So yeah, to answer the question you asked, if we want to go that route now and stop me if we don't want to get down this path, is there are multiple ways of doing that. So, you can either have kind of an orchestration piece where you have one conductor that conducts the whole orchestra. Or you could have services do their own thing, they know what they need from other people. It just depends. We get really into that world of 'it depends'.
CHUCK:
Alright. Coraline, what was your… you said you had another testing question. Let's go back to that.
CORALINE:
Yeah. This may be because I'm bad at TDD but I tend to do testing first in a REPL and then I capture the results of that exploratory testing in a spec.
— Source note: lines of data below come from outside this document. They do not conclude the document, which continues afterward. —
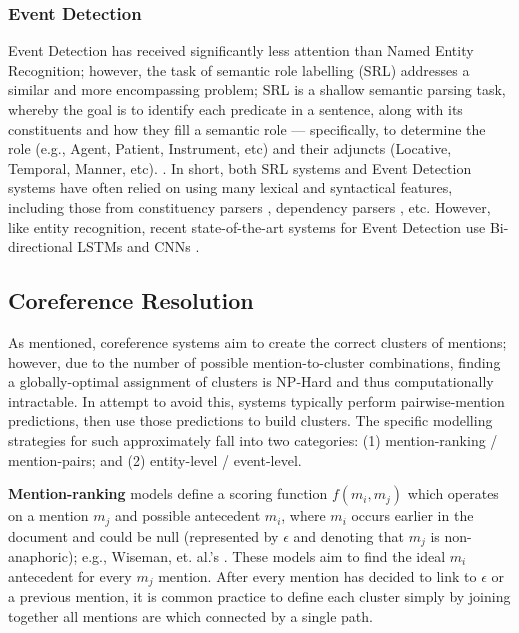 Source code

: \subsubsection{Event Detection}
Event Detection has received significantly less attention than Named Entity Recognition; however, the task of semantic role labelling (SRL) addresses a similar and more encompassing problem; SRL is a shallow semantic parsing task, whereby the goal is to identify each predicate in a sentence, along with its constituents and how they fill a semantic role --- specifically, to determine the role (e.g., Agent, Patient, Instrument, etc) and their adjuncts (Locative, Temporal, Manner, etc). \cite{Punyakanok:2008:ISP:1403157.1403162, Gildea:2002:ALS:643092.643093}.  In short, both SRL systems and Event Detection systems have often relied on using many lexical and syntactical features, including those from constituency parsers \cite{Toutanova:2005:JLI:1219840.1219913}, dependency parsers \cite{Johansson:2007:LSS:1621474.1621522}, etc.
However, like entity recognition, recent state-of-the-art systems for Event Detection use Bi-directional LSTMs and CNNs \cite{Feng2016ALN}.

\subsection{Coreference Resolution}
As mentioned, coreference systems aim to create the correct clusters of mentions; however, due to the number of possible mention-to-cluster combinations, finding a globally-optimal assignment of clusters is NP-Hard and thus computationally intractable.  In attempt to avoid this, systems typically perform pairwise-mention predictions, then use those predictions to build clusters. The specific modelling strategies for such approximately fall into two categories: (1) mention-ranking / mention-pairs; and (2) entity-level / event-level.

\textbf{Mention-ranking} models define a scoring function $f(m_i,m_j)$ which operates on a mention $m_j$ and possible antecedent $m_i$, where $m_i$ occurs earlier in the document and could be null (represented by $\epsilon$ and denoting that $m_j$ is non-anaphoric); e.g., Wiseman, et. al.'s \cite{DBLP:conf/acl/WisemanRSW15}.  These models aim to find the ideal $m_i$ antecedent for every $m_j$ mention.  After every mention has decided to link to $\epsilon$ or a previous mention, it is common practice to define each cluster simply by joining together all mentions are which connected by a single path.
What is the REPL of microservices?
DAVID:
Curl.
[Laughter]
CORALINE:
[Inaudible]
DAVID:
I wish I was…
AVDI:
That was my reaction, too.
JESSICA:
It totally is. It totally is.
MIKE:
Postman. Postman if you like GUIs.
DAVID:
Yeah.
CHUCK:
Postman. I don't think I've heard of that. Link in the show notes. We'll get it in there.
DAVID:
Yeah.
CORALINE:
So, I mean is it just testing the service boundaries via HTTP? Is that just what you do?
MIKE:
Yeah.
JESSICA:
It's what I do.
MIKE:
Yeah.
JESSICA:
Yeah, totally. What happens if I send it this? What happens if I send it this? Curl.
DAVID:
Yeah. I've actually started fleshing out a serializer that will dump an object not to JSON but to a Curl query. [Chuckles]
DAVID:
So that I'm basically saying, okay this object. It has 75 fields on it. Let me just create one from this factory. Okay, cool. Now, just dump out the data blob that you would post from a form. [Laughter]
CORALINE:
I do use Postman quite a bit, actually. So, it was kind of a leading question. I do like yeah, I do like the fact that I can parameterize everything in a form and I can save queries if I want to, reuse them later, and test them again later. So, that's a pretty cool tool. I've also seen, I forget the name of it, but I've seen an API testing tool that basically gives you a UI for each and every one of your endpoints in your defined API and lets you interact with them by filling out a form and hitting a button.
MIKE:
That's pretty cool. Yeah, I guess… so, not only… this actually speaks to story acceptance as well. So, now that we're in this world of Curl and APIs how do we do story acceptance? How do we allow a product owner to do that? And I think these approaches of giving tooling to people so they can more easily interact with those is super important. Because you want another set of eyes on that API.
CORALINE:
It's I/O Docs. That's the system I was trying to think of.
CHUCK:
So, what about deployment? We talked our way around it a little bit. Everything kind of at this point could have different dependencies. So, is each team responsible for their own deployment?
MIKE:
Yes.
CHUCK:
You say that like somewhat resigned.
MIKE:
No, I think it has to be that way because I am a huge proponent of owning your own mess. So at some point, I have to own the ability to get this stuff into production. Because if I'm not feeling the pain of how hard it is to get into production, then like tests, I'm not getting the full picture to do that.
DAVID:
If you're not living the pain of deployment, there is somebody on your infrastructure team who wants to kill you.
CHUCK:
[Laughs]
MIKE:
Yeah. And you have to make it easy. So, commercial coming. We have a product called Pivotal Cloud Foundry which is on premise, Heroku. And our whole goal is to make that easier because you want the developers to be pushing and you want them to feel the pain. You want them to get the feedback. But if I have to hand this service to somebody else, not only am I not feeling the pain of that or the joy, it might be so easy that it's a joy, but I'm also now dependent on somebody else's schedule. So, if my ops team is super busy and I'm handing off services, how can I do continuous delivery if I have to wait on another team? That's kind of like external QA in Agile.
DAVID:
Yeah.
MIKE:
So, bringing those whole teams together where you've got design, you've got product, you've got development, you've got ops altogether, now they're like a little SEAL team. And they can just do whatever they want and get stuff out as quickly as possible and not depend. They don't have external dependencies on other teams.
CHUCK:
The other question I have, Jessica asked a question similar to this. But this is something that I run into. And that is some kind of access control or authorization. She mentioned security, which is I guess somewhat of a different concern. But you have many services that handle many different types of data. And you've got some kind of overarching 'Can this user access this data?' or 'Can this user change this data?' And that's a concern that all of the services share. So, do you set up another service for that? And then is it kind of a dependency that no one sees except for admins?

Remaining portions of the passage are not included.